WORK TO BE COMPLETED: For the entries below, repeat exactly each line starting with the one that contains "- 기능 순서도 작성" and going on through the one that contains "Next, we show", and no others.

GIVEN RECORDS:
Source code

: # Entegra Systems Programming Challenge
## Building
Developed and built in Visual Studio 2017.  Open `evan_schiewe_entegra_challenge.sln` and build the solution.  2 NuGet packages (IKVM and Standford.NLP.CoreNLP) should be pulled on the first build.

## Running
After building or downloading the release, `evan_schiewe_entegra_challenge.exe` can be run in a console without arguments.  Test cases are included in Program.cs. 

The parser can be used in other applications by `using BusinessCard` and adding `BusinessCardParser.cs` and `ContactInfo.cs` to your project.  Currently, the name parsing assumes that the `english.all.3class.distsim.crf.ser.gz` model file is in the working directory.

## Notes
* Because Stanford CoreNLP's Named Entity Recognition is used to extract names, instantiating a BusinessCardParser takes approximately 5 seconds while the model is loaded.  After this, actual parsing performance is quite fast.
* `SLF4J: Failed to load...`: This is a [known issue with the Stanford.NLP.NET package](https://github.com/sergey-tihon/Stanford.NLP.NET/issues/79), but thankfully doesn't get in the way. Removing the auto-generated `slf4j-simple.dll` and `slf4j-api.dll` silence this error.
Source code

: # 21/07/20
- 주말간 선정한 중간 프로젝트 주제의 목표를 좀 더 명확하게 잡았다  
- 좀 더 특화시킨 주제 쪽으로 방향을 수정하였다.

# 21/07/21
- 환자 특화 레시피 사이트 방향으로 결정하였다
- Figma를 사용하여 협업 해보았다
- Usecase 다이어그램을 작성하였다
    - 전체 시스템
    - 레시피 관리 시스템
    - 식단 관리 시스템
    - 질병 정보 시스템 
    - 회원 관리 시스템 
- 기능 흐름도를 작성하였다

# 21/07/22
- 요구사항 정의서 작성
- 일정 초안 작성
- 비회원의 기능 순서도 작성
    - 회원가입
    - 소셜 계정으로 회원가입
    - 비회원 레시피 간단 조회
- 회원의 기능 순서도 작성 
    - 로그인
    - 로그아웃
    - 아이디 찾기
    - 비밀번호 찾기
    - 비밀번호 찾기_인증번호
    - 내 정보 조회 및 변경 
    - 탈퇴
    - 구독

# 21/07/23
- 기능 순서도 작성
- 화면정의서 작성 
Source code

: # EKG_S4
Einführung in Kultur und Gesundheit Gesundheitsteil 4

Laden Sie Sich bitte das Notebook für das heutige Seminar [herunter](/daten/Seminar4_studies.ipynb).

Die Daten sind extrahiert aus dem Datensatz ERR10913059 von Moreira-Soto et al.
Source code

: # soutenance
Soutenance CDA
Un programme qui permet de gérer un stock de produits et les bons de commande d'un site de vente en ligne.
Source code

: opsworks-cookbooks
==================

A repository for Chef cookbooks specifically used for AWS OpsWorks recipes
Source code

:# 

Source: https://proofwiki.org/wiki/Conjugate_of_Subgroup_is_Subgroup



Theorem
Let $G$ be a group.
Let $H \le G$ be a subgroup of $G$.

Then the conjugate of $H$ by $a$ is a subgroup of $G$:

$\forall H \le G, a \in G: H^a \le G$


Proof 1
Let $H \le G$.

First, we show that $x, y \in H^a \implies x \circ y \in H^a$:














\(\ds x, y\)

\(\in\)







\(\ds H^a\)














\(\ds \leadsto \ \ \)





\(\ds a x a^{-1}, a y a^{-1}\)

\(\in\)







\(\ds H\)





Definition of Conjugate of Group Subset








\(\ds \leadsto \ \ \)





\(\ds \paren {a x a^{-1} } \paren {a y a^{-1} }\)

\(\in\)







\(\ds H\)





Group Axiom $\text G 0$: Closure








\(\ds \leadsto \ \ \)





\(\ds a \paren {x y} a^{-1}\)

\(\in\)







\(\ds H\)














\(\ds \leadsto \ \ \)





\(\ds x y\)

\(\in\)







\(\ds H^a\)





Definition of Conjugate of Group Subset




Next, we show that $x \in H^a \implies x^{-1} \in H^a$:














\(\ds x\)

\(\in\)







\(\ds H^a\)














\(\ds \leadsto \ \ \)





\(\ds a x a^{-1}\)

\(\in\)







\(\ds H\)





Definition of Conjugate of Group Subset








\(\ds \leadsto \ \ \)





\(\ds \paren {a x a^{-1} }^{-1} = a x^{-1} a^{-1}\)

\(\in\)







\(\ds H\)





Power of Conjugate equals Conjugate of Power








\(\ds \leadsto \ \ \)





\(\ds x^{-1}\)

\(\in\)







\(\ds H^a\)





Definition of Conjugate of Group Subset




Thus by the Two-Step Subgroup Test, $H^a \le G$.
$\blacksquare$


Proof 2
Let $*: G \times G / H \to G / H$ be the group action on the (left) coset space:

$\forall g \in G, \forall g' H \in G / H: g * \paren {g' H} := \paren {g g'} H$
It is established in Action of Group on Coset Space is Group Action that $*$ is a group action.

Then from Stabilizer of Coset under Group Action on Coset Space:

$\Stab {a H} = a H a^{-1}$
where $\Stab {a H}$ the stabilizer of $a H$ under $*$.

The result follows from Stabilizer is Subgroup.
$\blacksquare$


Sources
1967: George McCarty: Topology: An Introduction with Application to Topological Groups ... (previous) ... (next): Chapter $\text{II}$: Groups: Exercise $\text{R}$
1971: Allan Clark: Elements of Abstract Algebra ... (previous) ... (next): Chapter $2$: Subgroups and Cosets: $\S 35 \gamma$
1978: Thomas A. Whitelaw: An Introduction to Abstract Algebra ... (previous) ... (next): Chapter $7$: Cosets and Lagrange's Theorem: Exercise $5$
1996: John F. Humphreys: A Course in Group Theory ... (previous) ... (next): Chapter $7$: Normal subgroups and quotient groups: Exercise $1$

RESULT OF THIS EXERCISE:
- 기능 순서도 작성
- 화면정의서 작성 
Source code

: # EKG_S4
Einführung in Kultur und Gesundheit Gesundheitsteil 4

Laden Sie Sich bitte das Notebook für das heutige Seminar [herunter](/daten/Seminar4_studies.ipynb).

Die Daten sind extrahiert aus dem Datensatz ERR10913059 von Moreira-Soto et al.
Source code

: # soutenance
Soutenance CDA
Un programme qui permet de gérer un stock de produits et les bons de commande d'un site de vente en ligne.
Source code

: opsworks-cookbooks
==================

A repository for Chef cookbooks specifically used for AWS OpsWorks recipes
Source code

:# 

Source: https://proofwiki.org/wiki/Conjugate_of_Subgroup_is_Subgroup



Theorem
Let $G$ be a group.
Let $H \le G$ be a subgroup of $G$.

Then the conjugate of $H$ by $a$ is a subgroup of $G$:

$\forall H \le G, a \in G: H^a \le G$


Proof 1
Let $H \le G$.

First, we show that $x, y \in H^a \implies x \circ y \in H^a$:














\(\ds x, y\)

\(\in\)







\(\ds H^a\)














\(\ds \leadsto \ \ \)





\(\ds a x a^{-1}, a y a^{-1}\)

\(\in\)







\(\ds H\)





Definition of Conjugate of Group Subset








\(\ds \leadsto \ \ \)





\(\ds \paren {a x a^{-1} } \paren {a y a^{-1} }\)

\(\in\)







\(\ds H\)





Group Axiom $\text G 0$: Closure








\(\ds \leadsto \ \ \)





\(\ds a \paren {x y} a^{-1}\)

\(\in\)







\(\ds H\)














\(\ds \leadsto \ \ \)





\(\ds x y\)

\(\in\)







\(\ds H^a\)





Definition of Conjugate of Group Subset




Next, we show that $x \in H^a \implies x^{-1} \in H^a$:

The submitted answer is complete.